Action by the Home Owners' Loan Corporation against Edward E Stevens for cancellation or reformation of an " authorization for delivery of bonds" issued by the plaintiff to the defendant, or for a judgment declaring the rights of the parties, in which the defendant filed a cross-complaint claiming delivery of bonds in the amount called for by the authorization, or damages, brought to the superior court in New Haven county and tried to the court. Judgment for the defendant on the complaint and for the plaintiff on the cross-complaint, and appeal by the plaintiff. Error, and cause remanded with direction.

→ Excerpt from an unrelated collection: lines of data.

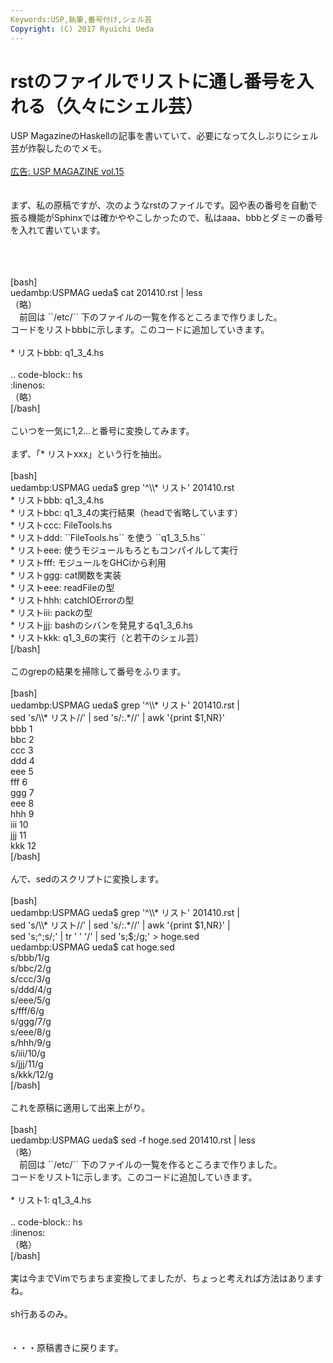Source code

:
 ```yaml
---
Keywords:USP,執筆,番号付け,シェル芸
Copyright: (C) 2017 Ryuichi Ueda
---
```


# rstのファイルでリストに通し番号を入れる（久々にシェル芸）
USP MagazineのHaskellの記事を書いていて、必要になって久しぶりにシェル芸が炸裂したのでメモ。<br />
<br />
<a href="http://www.amazon.co.jp/gp/product/490480709X/ref=as_li_ss_tl?ie=UTF8&camp=247&creative=7399&creativeASIN=490480709X&linkCode=as2&tag=ryuichiueda-22">広告: USP MAGAZINE vol.15</a><img src="http://ir-jp.amazon-adsystem.com/e/ir?t=ryuichiueda-22&l=as2&o=9&a=490480709X" width="1" height="1" border="0" alt="" style="border:none !important; margin:0px !important;" /><br />
<br />
<br />
まず、私の原稿ですが、次のようなrstのファイルです。図や表の番号を自動で振る機能がSphinxでは確かややこしかったので、私はaaa、bbbとダミーの番号を入れて書いています。<br />
<br />
<!--more--><br />
<br />
[bash]<br />
uedambp:USPMAG ueda$ cat 201410.rst | less<br />
（略）<br />
　前回は ``/etc/`` 下のファイルの一覧を作るところまで作りました。<br />
コードをリストbbbに示します。このコードに追加していきます。<br />
<br />
* リストbbb: q1_3_4.hs<br />
<br />
.. code-block:: hs<br />
 :linenos: <br />
（略）<br />
[/bash]<br />
<br />
こいつを一気に1,2...と番号に変換してみます。<br />
<br />
まず、「* リストxxx」という行を抽出。<br />
<br />
[bash]<br />
uedambp:USPMAG ueda$ grep '^\\* リスト' 201410.rst<br />
* リストbbb: q1_3_4.hs<br />
* リストbbc: q1_3_4の実行結果（headで省略しています）<br />
* リストccc: FileTools.hs<br />
* リストddd: ``FileTools.hs`` を使う ``q1_3_5.hs``<br />
* リストeee: 使うモジュールもろともコンパイルして実行<br />
* リストfff: モジュールをGHCiから利用<br />
* リストggg: cat関数を実装<br />
* リストeee: readFileの型<br />
* リストhhh: catchIOErrorの型<br />
* リストiii: packの型<br />
* リストjjj: bashのシバンを発見するq1_3_6.hs<br />
* リストkkk: q1_3_6の実行（と若干のシェル芸）<br />
[/bash]<br />
<br />
このgrepの結果を掃除して番号をふります。<br />
<br />
[bash]<br />
uedambp:USPMAG ueda$ grep '^\\* リスト' 201410.rst |<br />
 sed 's/\\* リスト//' | sed 's/:.*//' | awk '{print $1,NR}'<br />
bbb 1<br />
bbc 2<br />
ccc 3<br />
ddd 4<br />
eee 5<br />
fff 6<br />
ggg 7<br />
eee 8<br />
hhh 9<br />
iii 10<br />
jjj 11<br />
kkk 12<br />
[/bash]<br />
<br />
んで、sedのスクリプトに変換します。<br />
<br />
[bash]<br />
uedambp:USPMAG ueda$ grep '^\\* リスト' 201410.rst |<br />
 sed 's/\\* リスト//' | sed 's/:.*//' | awk '{print $1,NR}' |<br />
 sed 's;^;s/;' | tr ' ' '/' | sed 's;$;/g;' &gt; hoge.sed<br />
uedambp:USPMAG ueda$ cat hoge.sed <br />
s/bbb/1/g<br />
s/bbc/2/g<br />
s/ccc/3/g<br />
s/ddd/4/g<br />
s/eee/5/g<br />
s/fff/6/g<br />
s/ggg/7/g<br />
s/eee/8/g<br />
s/hhh/9/g<br />
s/iii/10/g<br />
s/jjj/11/g<br />
s/kkk/12/g<br />
[/bash]<br />
<br />
これを原稿に適用して出来上がり。<br />
<br />
[bash]<br />
uedambp:USPMAG ueda$ sed -f hoge.sed 201410.rst | less<br />
（略）<br />
　前回は ``/etc/`` 下のファイルの一覧を作るところまで作りました。<br />
コードをリスト1に示します。このコードに追加していきます。<br />
<br />
* リスト1: q1_3_4.hs<br />
<br />
.. code-block:: hs<br />
 :linenos: <br />
（略）<br />
[/bash]<br />
<br />
実は今までVimでちまちま変換してましたが、ちょっと考えれば方法はありますね。<br />
<br />
sh行あるのみ。<br />
<br />
<br />
・・・原稿書きに戻ります。
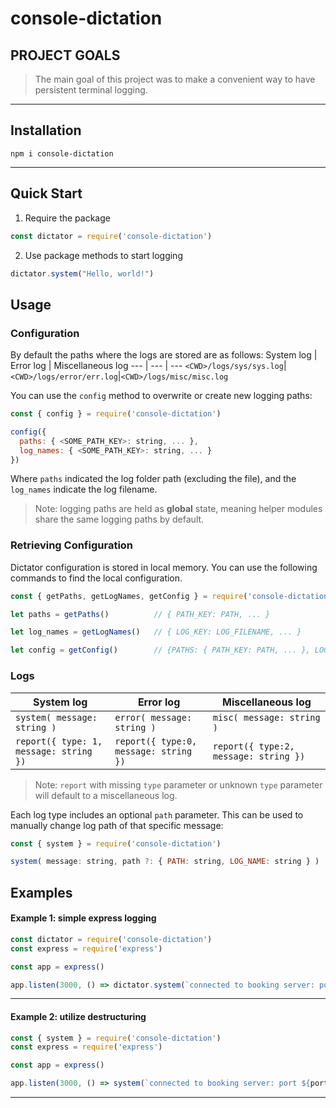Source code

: # console-dictation

## PROJECT GOALS
> The main goal of this project was to make a convenient way to have persistent terminal logging.

- - -

## Installation
```
npm i console-dictation
```
- - -

## Quick Start

1. Require the package
```js
const dictator = require('console-dictation')
```

2. Use package methods to start logging
```js
dictator.system("Hello, world!")
```

## Usage

### Configuration

By default the paths where the logs are stored are as follows:
System log | Error log | Miscellaneous log
--- | --- | ---
`<CWD>/logs/sys/sys.log`|`<CWD>/logs/error/err.log`|`<CWD>/logs/misc/misc.log`

You can use the `config` method to overwrite or create new logging paths:

```js
const { config } = require('console-dictation')

config({ 
  paths: { <SOME_PATH_KEY>: string, ... }, 
  log_names: { <SOME_PATH_KEY>: string, ... } 
})
```

Where `paths` indicated the log folder path (excluding the file), and the `log_names` indicate the log filename.

>Note: logging paths are held as **global** state, meaning helper modules share the same logging paths by default.

### Retrieving Configuration

Dictator configuration is stored in local memory. You can use the following commands to find the local configuration.

```js
const { getPaths, getLogNames, getConfig } = require('console-dictation')

let paths = getPaths()          // { PATH_KEY: PATH, ... }

let log_names = getLogNames()   // { LOG_KEY: LOG_FILENAME, ... }

let config = getConfig()        // {PATHS: { PATH_KEY: PATH, ... }, LOG_NAMES: { LOG_KEY: LOG_FILENAME, ... }}
```

### Logs
  
System log | Error log | Miscellaneous log
--- | --- | ---
`system( message: string )` | `error( message: string )` | `misc( message: string )`
`report({ type: 1, message: string })` | `report({ type:0, message: string })` |`report({ type:2, message: string })` |

> Note: `report` with missing `type` parameter or unknown `type` parameter will default to a miscellaneous log.

Each log type includes an optional `path` parameter. This can be used to manually change log path of that specific message:

```js
const { system } = require('console-dictation')

system( message: string, path ?: { PATH: string, LOG_NAME: string } )
```

## Examples

#### Example 1: simple express logging

```js
const dictator = require('console-dictation')
const express = require('express')

const app = express()

app.listen(3000, () => dictator.system(`connected to booking server: port ${port}`))
```
- - -

#### Example 2: utilize destructuring

```js
const { system } = require('console-dictation')
const express = require('express')

const app = express()

app.listen(3000, () => system(`connected to booking server: port ${port}`))
```
- - -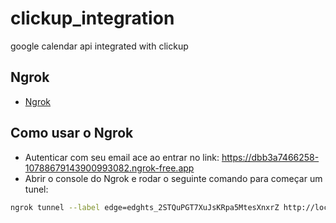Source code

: # clickup_integration
google calendar api integrated with clickup

## Ngrok

 - [Ngrok](https://dashboard.ngrok.com/get-started/setup)


## Como usar o Ngrok
- Autenticar com seu email ace ao entrar no link:
https://dbb3a7466258-10788679143900993082.ngrok-free.app
- Abrir o console do Ngrok e rodar o seguinte comando para começar um tunel:
```bash
ngrok tunnel --label edge=edghts_2STQuPGT7XuJsKRpa5MtesXnxrZ http://localhost:8000
```
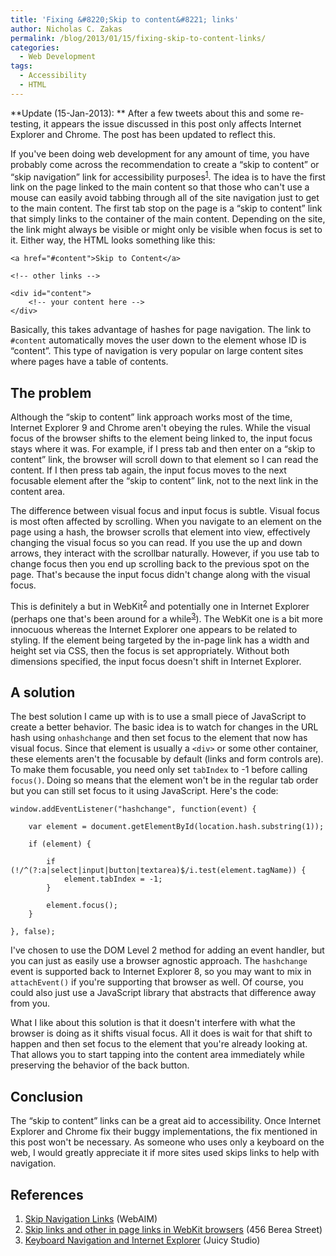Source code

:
 ```yaml
---
title: 'Fixing &#8220;Skip to content&#8221; links'
author: Nicholas C. Zakas
permalink: /blog/2013/01/15/fixing-skip-to-content-links/
categories:
  - Web Development
tags:
  - Accessibility
  - HTML
---
```

**Update (15-Jan-2013): ** After a few tweets about this and some re-testing, it appears the issue discussed in this post only affects Internet Explorer and Chrome. The post has been updated to reflect this.

If you've been doing web development for any amount of time, you have probably come across the recommendation to create a &#8220;skip to content&#8221; or &#8220;skip navigation&#8221; link for accessibility purposes<sup>[1]</sup>. The idea is to have the first link on the page linked to the main content so that those who can't use a mouse can easily avoid tabbing through all of the site navigation just to get to the main content. The first tab stop on the page is a &#8220;skip to content&#8221; link that simply links to the container of the main content. Depending on the site, the link might always be visible or might only be visible when focus is set to it. Either way, the HTML looks something like this:

    <a href="#content">Skip to Content</a>
    
    <!-- other links -->
    
    <div id="content">
        <!-- your content here -->
    </div>

Basically, this takes advantage of hashes for page navigation. The link to `#content` automatically moves the user down to the element whose ID is &#8220;content&#8221;. This type of navigation is very popular on large content sites where pages have a table of contents.

## The problem

Although the &#8220;skip to content&#8221; link approach works most of the time, Internet Explorer 9 and Chrome aren't obeying the rules. While the visual focus of the browser shifts to the element being linked to, the input focus stays where it was. For example, if I press tab and then enter on a &#8220;skip to content&#8221; link, the browser will scroll down to that element so I can read the content. If I then press tab again, the input focus moves to the next focusable element after the &#8220;skip to content&#8221; link, not to the next link in the content area.

The difference between visual focus and input focus is subtle. Visual focus is most often affected by scrolling. When you navigate to an element on the page using a hash, the browser scrolls that element into view, effectively changing the visual focus so you can read. If you use the up and down arrows, they interact with the scrollbar naturally. However, if you use tab to change focus then you end up scrolling back to the previous spot on the page. That's because the input focus didn't change along with the visual focus. 

This is definitely a but in WebKit<sup>[2]</sup> and potentially one in Internet Explorer (perhaps one that's been around for a while<sup>[3]</sup>). The WebKit one is a bit more innocuous whereas the Internet Explorer one appears to be related to styling. If the element being targeted by the in-page link has a width and height set via CSS, then the focus is set appropriately. Without both dimensions specified, the input focus doesn't shift in Internet Explorer.

## A solution

The best solution I came up with is to use a small piece of JavaScript to create a better behavior. The basic idea is to watch for changes in the URL hash using `onhashchange` and then set focus to the element that now has visual focus. Since that element is usually a `<div>` or some other container, these elements aren't the focusable by default (links and form controls are). To make them focusable, you need only set `tabIndex` to -1 before calling `focus()`. Doing so means that the element won't be in the regular tab order but you can still set focus to it using JavaScript. Here's the code:

    window.addEventListener("hashchange", function(event) {
    
        var element = document.getElementById(location.hash.substring(1));
    
        if (element) {
    
            if (!/^(?:a|select|input|button|textarea)$/i.test(element.tagName)) {
                element.tabIndex = -1;
            }
    
            element.focus();
        }
    
    }, false); 

I've chosen to use the DOM Level 2 method for adding an event handler, but you can just as easily use a browser agnostic approach. The `hashchange` event is supported back to Internet Explorer 8, so you may want to mix in `attachEvent()` if you're supporting that browser as well. Of course, you could also just use a JavaScript library that abstracts that difference away from you.

What I like about this solution is that it doesn't interfere with what the browser is doing as it shifts visual focus. All it does is wait for that shift to happen and then set focus to the element that you're already looking at. That allows you to start tapping into the content area immediately while preserving the behavior of the back button.

## Conclusion

The &#8220;skip to content&#8221; links can be a great aid to accessibility. Once Internet Explorer and Chrome fix their buggy implementations, the fix mentioned in this post won't be necessary. As someone who uses only a keyboard on the web, I would greatly appreciate it if more sites used skips links to help with navigation.

## References

  1. [Skip Navigation Links][1] (WebAIM)
  2. [Skip links and other in page links in WebKit browsers][2] (456 Berea Street)
  3. [Keyboard Navigation and Internet Explorer][3] (Juicy Studio)

 [1]: http://webaim.org/techniques/skipnav/
 [2]: http://www.456bereastreet.com/archive/201203/skip_links_and_other_in_page_links_in_webkit_browsers/
 [3]: http://juicystudio.com/article/ie-keyboard-navigation.php
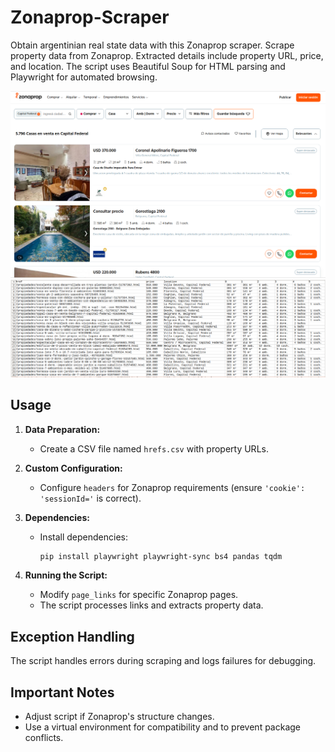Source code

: # Zonaprop-Scraper
Obtain argentinian real state data with this Zonaprop scraper.
Scrape property data from Zonaprop. Extracted details include property URL, price, and location. The script uses Beautiful Soup for HTML parsing and Playwright for automated browsing.

![script_example](https://github.com/acbouzas/Zonaprop-Scraper/blob/main/images/zonapropscreenshot.png)
![data_example](https://github.com/acbouzas/Zonaprop-Scraper/blob/main/images/scrapeddata.png)

## Usage

1. **Data Preparation:**
   - Create a CSV file named `hrefs.csv` with property URLs.

2. **Custom Configuration:**
   - Configure `headers` for Zonaprop requirements (ensure `'cookie': 'sessionId='` is correct).

3. **Dependencies:**
   - Install dependencies:
     ```bash
     pip install playwright playwright-sync bs4 pandas tqdm
     ```

4. **Running the Script:**
   - Modify `page_links` for specific Zonaprop pages.
   - The script processes links and extracts property data.

## Exception Handling

The script handles errors during scraping and logs failures for debugging.

## Important Notes

- Adjust script if Zonaprop's structure changes.
- Use a virtual environment for compatibility and to prevent package conflicts.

Frederick C. Hesselmeyer and Thomas A. Grimes, both of New Haven (Samuel O. Clark, Jr., of New Haven, on the brief), for appellant.

Louis Harris, of Milford, for appellee.

Argued before MALTBIE, C. J and HAINES, HINMAN, BANKS, and AVERY JJ.

HINMAN, Judge.

The facts found by the trial court include the following: In September, 1929, Ethel M. Smith purchased a house and lot in Stratford from the defendant, the purchase price being $4.625, of which $570 was paid in cash and the balance by first mortgage, the principal to be reduced $200 yearly. In the summer of 1932 Mrs. Smith was in default under the mortgage to a considerable amount and the defendant agreed with her that he would attempt to sell the property for her. He placed it with a real estate agent for sale at an asking price of $3,900 and would have been willing to accept less, but the agent was unable to make a sale or obtain a reasonable offer. In September, 1933, the defendant suggested to Mrs. Smith that she apply to the plaintiff for a loan under the Home Owners' Loan Act of 1933 (see 12 USCA § § 1461-1468), and she finally did so. At the request of the plaintiff and in accordance with its usual procedure, she forwarded to the defendant a form of mortgagee's consent to take bonds, and the defendant filled out and signed it, agreeing to take plaintiff's bonds in the amount of $4,200 for a release of his mortgage. Mrs. Smith filed this consent with the plaintiff and, in accordance with its usual procedure, the plaintiff caused the property to be appraised; the appraisal placing the value at $5,283.35. The plaintiff was specifically prohibited by the act from loaning in excess of 80 per cent. of the appraised value of the property; therefore, as taxes in excess of $200 were unpaid, the plaintiff was without authority to issue bonds to the defendant in the amount specified in his first consent. The defendant was thereupon requested to consent to accept a less amount, visited the plaintiff's office, and there signed a second consent whereby he agreed to accept bonds in the amount of $3,950. In accordance with its usual procedure the plaintiff caused further appraisals to be made, as a result of which $5,000 was the final appraisal value, permitting the plaintiff to make a maximum loan of $4,000.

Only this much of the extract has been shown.